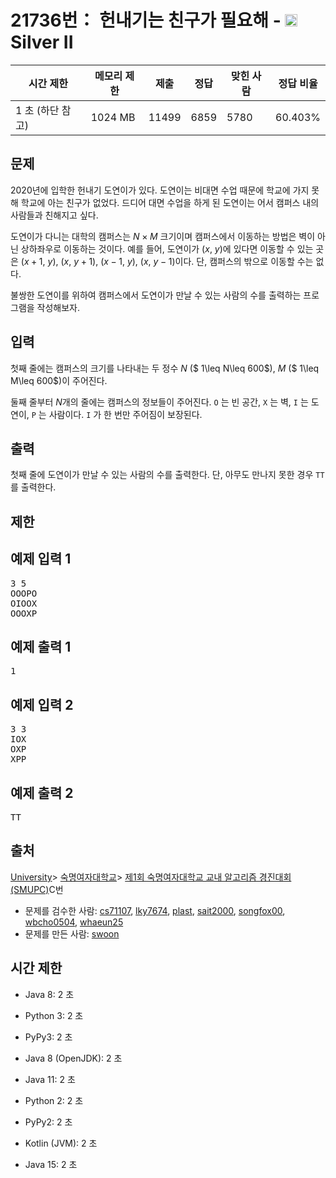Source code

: # 21736번： 헌내기는 친구가 필요해 - <img src="https://static.solved.ac/tier_small/9.svg" style="height:20px" />Silver II


| 시간 제한 | 메모리 제한 | 제출 | 정답 | 맞힌 사람 | 정답 비율 |
| --- | --- | --- | --- | --- | --- |
| 1 초  (하단 참고) | 1024 MB | 11499 | 6859 | 5780 | 60.403% |


## 문제


2020년에 입학한 헌내기 도연이가 있다. 도연이는 비대면 수업 때문에 학교에 가지 못해 학교에 아는 친구가 없었다. 드디어 대면 수업을 하게 된 도연이는 어서 캠퍼스 내의 사람들과 친해지고 싶다.

도연이가 다니는 대학의 캠퍼스는 $N\times M$ 크기이며 캠퍼스에서 이동하는 방법은 벽이 아닌 상하좌우로 이동하는 것이다. 예를 들어, 도연이가 ($x$, $y$)에 있다면 이동할 수 있는 곳은 ($x+1$, $y$), ($x$, $y+1$), ($x-1$, $y$), ($x$, $y-1$)이다. 단, 캠퍼스의 밖으로 이동할 수는 없다.

불쌍한 도연이를 위하여 캠퍼스에서 도연이가 만날 수 있는 사람의 수를 출력하는 프로그램을 작성해보자.




## 입력


첫째 줄에는 캠퍼스의 크기를 나타내는 두 정수 $N$ ($ 1\leq N\leq 600$), $M$ ($ 1\leq M\leq 600$)이 주어진다.

둘째 줄부터 $N$개의 줄에는 캠퍼스의 정보들이 주어진다. <code>O</code>
는 빈 공간, <code>X</code>
는 벽, <code>I</code>
는 도연이, <code>P</code>
는 사람이다. <code>I</code>
가 한 번만 주어짐이 보장된다.



## 출력


첫째 줄에 도연이가 만날 수 있는 사람의 수를 출력한다. 단, 아무도 만나지 못한 경우 <code>TT</code>
를 출력한다.



## 제한




## 예제 입력 1


<pre>3 5
OOOPO
OIOOX
OOOXP
</pre>


## 예제 출력 1


<pre>1
</pre>




## 예제 입력 2


<pre>3 3
IOX
OXP
XPP
</pre>


## 예제 출력 2


<pre>TT
</pre>






## 출처


[University](/category/5)> [숙명여자대학교](/category/527)> [제1회 숙명여자대학교 교내 알고리즘 경진대회 (SMUPC)](/category/detail/2539)C번
- 문제를 검수한 사람: [cs71107](/user/cs71107), [lky7674](/user/lky7674), [plast](/user/plast), [sait2000](/user/sait2000), [songfox00](/user/songfox00), [wbcho0504](/user/wbcho0504), [whaeun25](/user/whaeun25)
- 문제를 만든 사람: [swoon](/user/swoon)



## 시간 제한


- Java 8: 2 초

- Python 3: 2 초

- PyPy3: 2 초

- Java 8 (OpenJDK): 2 초

- Java 11: 2 초

- Python 2: 2 초

- PyPy2: 2 초

- Kotlin (JVM): 2 초

- Java 15: 2 초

*BRIEF*.
Repeat the records word for word, skipping pictures.

*WRITTEN RESPONSE*.
Source code

: # 21736번： 헌내기는 친구가 필요해 - <img src="https://static.solved.ac/tier_small/9.svg" style="height:20px" />Silver II


| 시간 제한 | 메모리 제한 | 제출 | 정답 | 맞힌 사람 | 정답 비율 |
| --- | --- | --- | --- | --- | --- |
| 1 초  (하단 참고) | 1024 MB | 11499 | 6859 | 5780 | 60.403% |


## 문제


2020년에 입학한 헌내기 도연이가 있다. 도연이는 비대면 수업 때문에 학교에 가지 못해 학교에 아는 친구가 없었다. 드디어 대면 수업을 하게 된 도연이는 어서 캠퍼스 내의 사람들과 친해지고 싶다.

도연이가 다니는 대학의 캠퍼스는 $N\times M$ 크기이며 캠퍼스에서 이동하는 방법은 벽이 아닌 상하좌우로 이동하는 것이다. 예를 들어, 도연이가 ($x$, $y$)에 있다면 이동할 수 있는 곳은 ($x+1$, $y$), ($x$, $y+1$), ($x-1$, $y$), ($x$, $y-1$)이다. 단, 캠퍼스의 밖으로 이동할 수는 없다.

불쌍한 도연이를 위하여 캠퍼스에서 도연이가 만날 수 있는 사람의 수를 출력하는 프로그램을 작성해보자.




## 입력


첫째 줄에는 캠퍼스의 크기를 나타내는 두 정수 $N$ ($ 1\leq N\leq 600$), $M$ ($ 1\leq M\leq 600$)이 주어진다.

둘째 줄부터 $N$개의 줄에는 캠퍼스의 정보들이 주어진다. <code>O</code>
는 빈 공간, <code>X</code>
는 벽, <code>I</code>
는 도연이, <code>P</code>
는 사람이다. <code>I</code>
가 한 번만 주어짐이 보장된다.



## 출력


첫째 줄에 도연이가 만날 수 있는 사람의 수를 출력한다. 단, 아무도 만나지 못한 경우 <code>TT</code>
를 출력한다.



## 제한




## 예제 입력 1


<pre>3 5
OOOPO
OIOOX
OOOXP
</pre>


## 예제 출력 1


<pre>1
</pre>




## 예제 입력 2


<pre>3 3
IOX
OXP
XPP
</pre>


## 예제 출력 2


<pre>TT
</pre>






## 출처


[University](/category/5)> [숙명여자대학교](/category/527)> [제1회 숙명여자대학교 교내 알고리즘 경진대회 (SMUPC)](/category/detail/2539)C번
- 문제를 검수한 사람: [cs71107](/user/cs71107), [lky7674](/user/lky7674), [plast](/user/plast), [sait2000](/user/sait2000), [songfox00](/user/songfox00), [wbcho0504](/user/wbcho0504), [whaeun25](/user/whaeun25)
- 문제를 만든 사람: [swoon](/user/swoon)



## 시간 제한


- Java 8: 2 초

- Python 3: 2 초

- PyPy3: 2 초

- Java 8 (OpenJDK): 2 초

- Java 11: 2 초

- Python 2: 2 초

- PyPy2: 2 초

- Kotlin (JVM): 2 초

- Java 15: 2 초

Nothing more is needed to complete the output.